Thursday, December 24, 2009

There is no sense of humor on the North Face

I was just read about how the North Face is suing the South Butt. The South Butt is a parody line of clothing started by Jimmy Winkelmann, a college freshman at the University of Missouri.  The South Butt clothing line features a logo that is a clever spoof of the ever present North Face logo.

I’m not a lawyer and nor do I play one on TV, but it sounds the South Butt was a clear and obvious parody and would be protected by the fair use laws.  Parody is a fair use, even when done as a commercial venture.  That has been taken all the way to the Supreme Court.  In Campell v. Acuff-Rose Music, Roy Orbison’s publishers tried to sue 2 Live Crew for their song “Pretty Woman”, which parodied Orbison’s “Oh, Pretty Woman”.  The Supreme court ruled that the 2 Live Crew song was protected by § 107 of the Copyright Act of 1976.

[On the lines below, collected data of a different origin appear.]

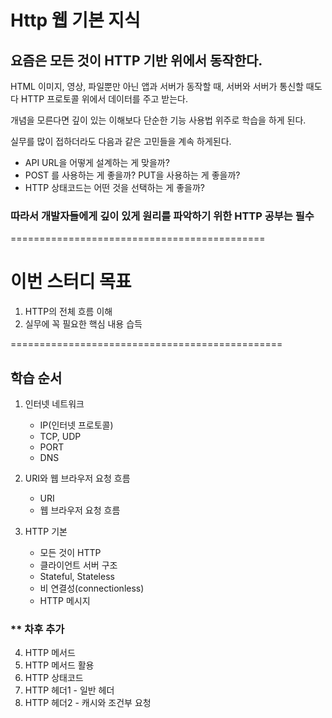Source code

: # Http 웹 기본 지식

## 요즘은 모든 것이 HTTP 기반 위에서 동작한다.
HTML 이미지, 영상, 파일뿐만 아닌 앱과 서버가 동작할 때, 서버와 서버가 통신할 때도 다 HTTP 프로토콜 위에서 데이터를 주고 받는다.

개념을 모른다면 깊이 있는 이해보다 단순한 기능 사용법 위주로 학습을 하게 된다.

실무를 많이 접하더라도 다음과 같은 고민들을 계속 하게된다.

- API URL을 어떻게 설계하는 게 맞을까?
- POST 를 사용하는 게 좋을까? PUT을 사용하는 게 좋을까?
- HTTP 상태코드는 어떤 것을 선택하는 게 좋을까?

### 따라서 개발자들에게 깊이 있게 원리를 파악하기 위한  HTTP 공부는 필수

============================================

# 이번 스터디 목표

1. HTTP의 전체 흐름 이해
2. 실무에 꼭 필요한 핵심 내용 습득

===============================================

## 학습 순서

1. 인터넷 네트워크
   - IP(인터넷 프로토콜)
   - TCP, UDP
   - PORT
   - DNS

2. URI와 웹 브라우저 요청 흐름
   - URI
   - 웹 브라우저 요청 흐름

3. HTTP 기본
   - 모든 것이 HTTP
   - 클라이언트 서버 구조
   - Stateful, Stateless
   - 비 연결성(connectionless)
   - HTTP 메시지

### ** 차후 추가 
4. HTTP 메서드
5. HTTP 메서드 활용
6. HTTP 상태코드
7. HTTP 헤더1 - 일반 헤더
8. HTTP 헤더2 - 캐시와 조건부 요청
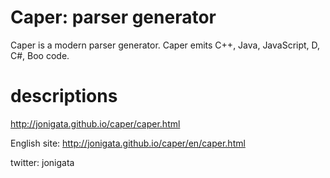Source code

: # Caper: parser generator

Caper is a modern parser generator.
Caper emits C++, Java, JavaScript, D, C#, Boo code.

# descriptions

http://jonigata.github.io/caper/caper.html

English site:
http://jonigata.github.io/caper/en/caper.html

twitter: jonigata
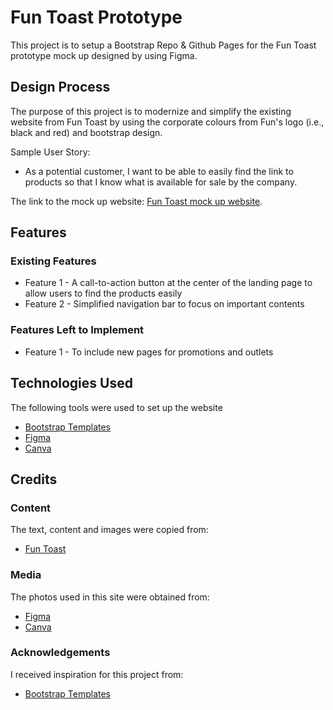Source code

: # Fun Toast Prototype 
This project is to setup a Bootstrap Repo & Github Pages for the Fun Toast prototype mock up designed by using Figma.

## Design Process

The purpose of this project is to modernize and simplify the existing website from Fun Toast by using the corporate colours from Fun's logo (i.e., black and red) and bootstrap design.

Sample User Story:

* As a potential customer, I want to be able to easily find the link to products so that I know what is available for sale by the company.

The link to the mock up website: [Fun Toast mock up website](https://phayhy.github.io/panada-testv1/).

## Features
### Existing Features
* Feature 1 - A call-to-action button at the center of the landing page to allow users to find the products easily 
* Feature 2 - Simplified navigation bar to focus on important contents

### Features Left to Implement
* Feature 1 - To include new pages for promotions and outlets

## Technologies Used
The following tools were used to set up the website

* [Bootstrap Templates](https://startbootstrap.com/templates)
* [Figma](https://www.figma.com/)
* [Canva](https://www.canva.com/en_gb/)

## Credits
### Content
The text, content and images were copied from:
* [Fun Toast](https://www.funtoast.com.sg/)

### Media
The photos used in this site were obtained from:

* [Figma](https://www.figma.com/)
* [Canva](https://www.canva.com/en_gb/)

### Acknowledgements
I received inspiration for this project from:

* [Bootstrap Templates](https://startbootstrap.com/templates)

This is just a dumb move on the part of North face.  I don’t know how Winkelmann’s venture crossed the North Face radar, but I’m sure it didn’t much exposure until the North Face lawyers got involved.  That caused a Streisand Effect, generating tons of publicity for the Butt Face.  Now the North Face looks like a bully with no sense of humor.

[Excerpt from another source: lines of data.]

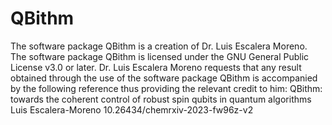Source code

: # QBithm
The software package QBithm is a creation of Dr. Luis Escalera Moreno.
The software package QBithm is licensed under the GNU General Public License v3.0 or later.
Dr. Luis Escalera Moreno requests that any result obtained through the use of the software package QBithm is accompanied by the following reference thus providing the relevant credit to him:
QBithm: towards the coherent control of robust spin qubits in quantum algorithms
Luis Escalera-Moreno
10.26434/chemrxiv-2023-fw96z-v2
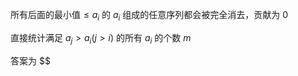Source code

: $\text{所有后面的最小值} \leq a_i$  的 $a_i$ 组成的任意序列都会被完全消去，贡献为 $0$

直接统计满足 $a_j>a_i(j>i)$  的所有 $a_i$ 的个数 $m$

答案为 $\$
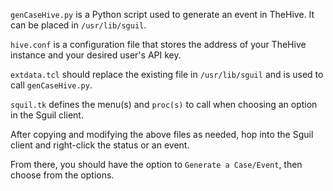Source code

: `genCaseHive.py` is a Python script used to generate an event in TheHive.  It can be placed in `/usr/lib/sguil`.   

`hive.conf` is a configuration file that stores the address of your TheHive instance and your desired user's API key.   

`extdata.tcl` should replace the existing file in `/usr/lib/sguil` and is used to call `genCaseHive.py`.   

`squil.tk` defines the menu(s) and `proc(s)` to call when choosing an option in the Sguil client.    

After copying and modifying the above files as needed, hop into the Sguil client and right-click the status or an event.

From there, you should have the option to `Generate a Case/Event`, then choose from the options.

When you compare the two logos, you can clearly see the difference.

NorthFaceLogo

versus

SouthFaceLogo

The South Butt logo is clearly parodying the North Face logo.  I can see the need for the North Face to protect their logo.  That logo is the identifying marker for their product line.  When someone is wearing a North Face jacket, you are aware of the brand from 30 feet away.  The South Butt does not dilute the North Face brand.  It make fun of it, but that is protected by law.  There is no upside for North Face with this suit.  They will most likely lose their case and will ahve wasted time on and money on a pointless venture.  If by some bizarre luck they actually win, then they will look like bullies.  Either way, lots of bad publicity for them.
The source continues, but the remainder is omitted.